On July 20th the food crisis in the Horn of Africa was officially declared a famine. In David Keen’s 1994 book The Benefits of Famine he argues that famines are “naturalised” as “disasters”, and that this naturalisation obscures the processes which cause hunger, the “identifiable forces within the province of rational human control” Susan George wrote of in her 1974 book How the Other Half Dies. David Campbell’s interrogation of “famine iconography” illustrates the naturalisation of the “African famine”.
The current crisis has been caused by a complex interplay of factors including consecutive seasons of drought, entrenched poverty, the lack of government support for pastoralist communities and continual high and low intensity conflict throughout the region. Yet despite the Famine Early Warning Systems Network predicting catastrophic drought as far as back as August 2010, governments have been slow to act. David Dickson argues that better scientific communication is needed in order to translate sophisticated scientific data into political commitment.
Christian Parenti and Kiki Gbeho argue that the famine is also a thoroughly global crisis. The World Bank’s most recent report on food prices notes that prices are now around the point at which they peaked in 2008 when food riots broke out around the world [Monthly Review]. The Financial Times reported concerns that the high price of grains on the global futures market could make it difficult for humanitarian organisations to meet the needs of the 6.4m Kenyans and Somalians expected to be dependent on food aid in the coming months.
There is also a security dimension to the crisis. Large areas of Southern and Central Somalia are controlled by Al-Shabab, an Islamist opposition group with a history of disrupting the distribution of foreign aid. The World Food Programme pulled out of Somalia in 2010 after Al-Shabab alleged that “politically motivated” food aid was hurting Somali farmers and that the food being distributed had made people ill. The taxes that Al-Shabab have levyed on humanitarian organisations working within their sphere of influence have made operational conditions extremely difficult.
There is some evidence that those searching for responses to this complex crisis in such a volatile region are beginning to forge new links between food, climate, and international security agendas. The Huffington Post quoted Rajiv Shah of USAID speaking on the “deep link between food security and national security” in Somalia. The Director of the UN Environment Programme, backed by the US, urged the UN to make climate change a strategic priority stressing that food insecurity and resource conflict were increasingly serious problems.

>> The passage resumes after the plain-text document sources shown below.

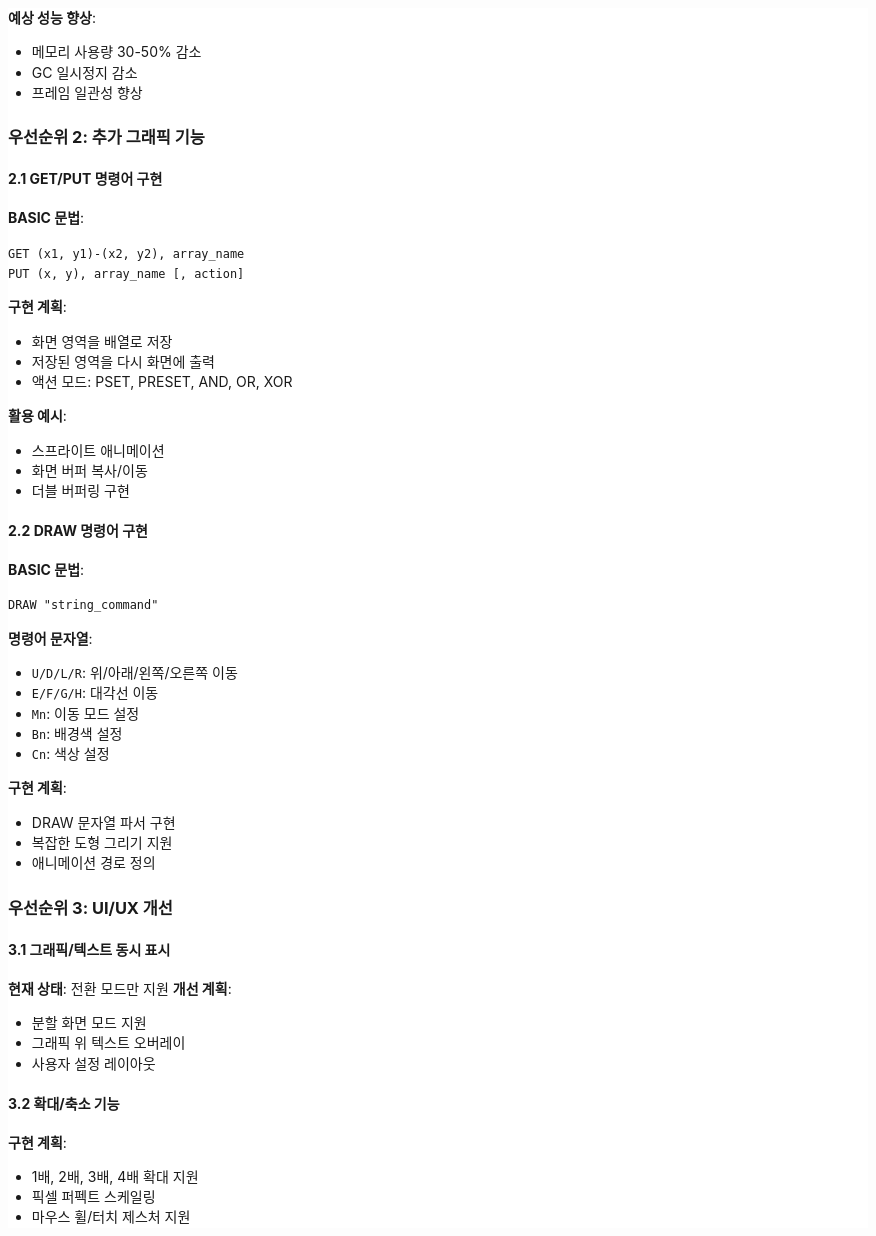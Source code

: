 **예상 성능 향상**:
- 메모리 사용량 30-50% 감소
- GC 일시정지 감소
- 프레임 일관성 향상

### 우선순위 2: 추가 그래픽 기능

#### 2.1 GET/PUT 명령어 구현
**BASIC 문법**:
```basic
GET (x1, y1)-(x2, y2), array_name
PUT (x, y), array_name [, action]
```

**구현 계획**:
- 화면 영역을 배열로 저장
- 저장된 영역을 다시 화면에 출력
- 액션 모드: PSET, PRESET, AND, OR, XOR

**활용 예시**:
- 스프라이트 애니메이션
- 화면 버퍼 복사/이동
- 더블 버퍼링 구현

#### 2.2 DRAW 명령어 구현
**BASIC 문법**:
```basic
DRAW "string_command"
```

**명령어 문자열**:
- `U/D/L/R`: 위/아래/왼쪽/오른쪽 이동
- `E/F/G/H`: 대각선 이동
- `Mn`: 이동 모드 설정
- `Bn`: 배경색 설정
- `Cn`: 색상 설정

**구현 계획**:
- DRAW 문자열 파서 구현
- 복잡한 도형 그리기 지원
- 애니메이션 경로 정의

### 우선순위 3: UI/UX 개선

#### 3.1 그래픽/텍스트 동시 표시
**현재 상태**: 전환 모드만 지원
**개선 계획**:
- 분할 화면 모드 지원
- 그래픽 위 텍스트 오버레이
- 사용자 설정 레이아웃

#### 3.2 확대/축소 기능
**구현 계획**:
- 1배, 2배, 3배, 4배 확대 지원
- 픽셀 퍼펙트 스케일링
- 마우스 휠/터치 제스처 지원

These arguments for policy adjustment recall anthropological debates on the “securitization” of humanitarian issues and raise questions about how risk and security are defined, whose security is perceived to be at stake, and the possible political consequences of reframing crises as problems of “security”. The invocation of “security” implies that a crisis has exceeded the normal “rules of the game” and therefore requires an extraordinary response: as John Gledhill has argued “securitisation generates sovereignty” [Anthropology in the Age of Securitization]. Andrew Lakoff examines how tropes of securitization such as “preparedness” widen the scope of a crisis and multiple the actors who are empowered to intervene [Preparing for the Next Emergency]. Stefan Elbe asks if health professionals should ever strategically “play the security card” given the undoubted galvanising power of the security discourse to generate the resources and political will needed to address humanitarian crises. He distinguishes between the international, national and individual security agendas, arguing that discourses of individual security may be invoked to focus attention on already endemic diseases rather than future pandemics.
As aid agencies struggle to access populations in Kenya and Somalia many were concerned that the revelation in July that the CIA organised a fake hepatitis-B vaccination campaign to obtain DNA samples from Osama Bin Laden’s family could jeopardise public confidence in vaccine programmes [NYT] [Guardian]. Rates of polio vaccination in Pakistan have fluctuated in recent years as a result of rumours that the vaccine was a form of covert biological warfare aimed at sterilising Muslims [Irin]. Public confidence in vaccines is a major public health concern [NPR] [Humanosphere] and will be increasingly important in the coming “Decade of Vaccines” [The Lancet].
Anthropologists have studied the power of local or international rumours about the safety of vaccines to disrupt costly immunisation programmes. These rumours such as those detailed by UNICEF in their East African case study are situated, as Luise White puts it, “in distinctive terrain .. they have to be constituted by what is credible. The imaginary and the fantastic must be constructed out of what is socially conceivable”[Telling More: Lies, Secrets and History]. Ayodele Jegede’s article on the boycott of the polio vaccine in Northern Nigeria shows how Nigerians drew on the experience of a recent unethical local drugs trial as well as the advice of politicians when making the decision not to vaccinate their children [PLoS Med]
Elsewhere in July NPR excerpted Paul Farmer’s new book “Haiti after the Earthquake“. The New York Times reported that scientists were bypassing peer review and crowdsourcing research funding [NYT], and as the NASA space shuttle made it’s final flight Scientific American reported on the introduction of a “new business model” into the economies of space exploration [Scientific American].